The finalized U.S. Department of Agriculture rule undoes the ability of states to issue waivers on the three-month limit for SNAP benefits to people who aren't either working or in a training program for 20 hours a week.
An estimated 688,000 people are expected to lose assistance because of the change.
Oregon Food Bank CEO Susannah Morgan says she's horrified, noting SNAP serves 12 times more people than the state's food bank network.
"As someone who was raised in the Quaker tradition, I find it extra appalling that this is happening in the holiday season, that we are taking food off the tables of our neighbors at the time when we are supposed to be at our very best selves and taking the very best care of our communities," she states.

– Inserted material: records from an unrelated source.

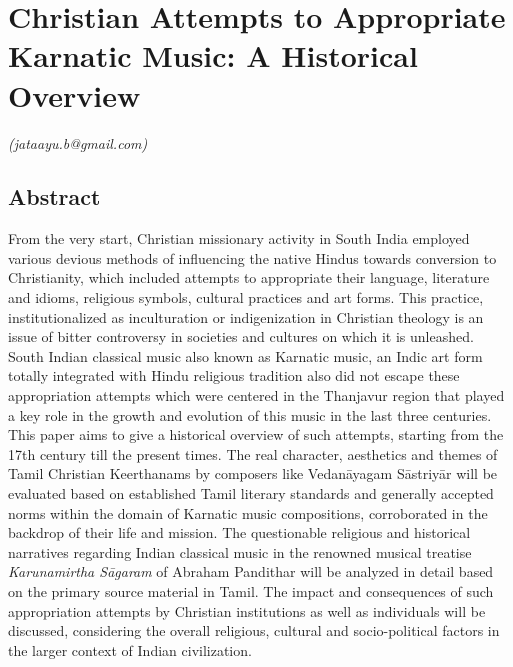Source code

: 
\chapter{Christian Attempts to Appropriate Karnatic Music: A Historical Overview}\label{chapter5}


\vspace{-.3cm}


\begin{flushright}
\textit{(jataayu.b@gmail.com)}
\end{flushright}


\section*{Abstract}

From the very start, Christian missionary activity in South India employed various devious methods of influencing the native Hindus towards conversion to Christianity, which included attempts to appropriate their language, literature and idioms, religious symbols, cultural practices and art forms. This practice, institutionalized as inculturation or indigenization in Christian theology is an issue of bitter controversy in societies and cultures on which it is unleashed. South Indian classical music also known as Karnatic music, an Indic art form totally integrated with Hindu religious tradition also did not escape these appropriation attempts which were centered in the Thanjavur region that played a key role in the growth and evolution of this music in the last three centuries. This paper aims to give a historical overview of such attempts, starting from the 17th century till the present times. The real character, aesthetics and themes of Tamil Christian Keerthanams by composers like Vedanāyagam Sāstriyār will be evaluated based on established Tamil literary standards and generally accepted norms within the domain of Karnatic music compositions, corroborated in the backdrop of their life and mission. The questionable religious and historical narratives regarding Indian classical music in the renowned musical treatise \textit{Karunamirtha Sāgaram} of Abraham Pandithar will be analyzed in detail based on the primary source material in Tamil. The impact and consequences of such appropriation attempts by Christian institutions as well as individuals will be discussed, considering the overall religious, cultural and socio-political factors in the larger context of Indian civilization.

U.S. Agriculture Secretary Sonny Perdue points to the country's low unemployment rate and the goal of moving people toward self-sufficiency as the reasons for the rule change.
The Agriculture Department estimates the change will save the government $5.5 billion over five years. It's scheduled to go into place on Apr. 1, 2020.
The new rule affects able-bodied people ages 18 to 49 without dependents.
Morgan says about 24,000 Oregonians will be impacted and the rule will result in $18 million in lost revenue to places such as grocery retailers and agricultural producers, largely in rural areas.
"So of course, we are most interested and most centering those 24,000 people who may be affected, but do also want to mention that this is a larger benefit to the rural economies as a whole that will also go away," she states.
Morgan says the rule could be challenged in the courts. It's one of three rule changes the Trump administration has proposed to SNAP.
According to a study from the Urban Institute this week, those rules taken together would drop 3.7 million people from the program nationwide.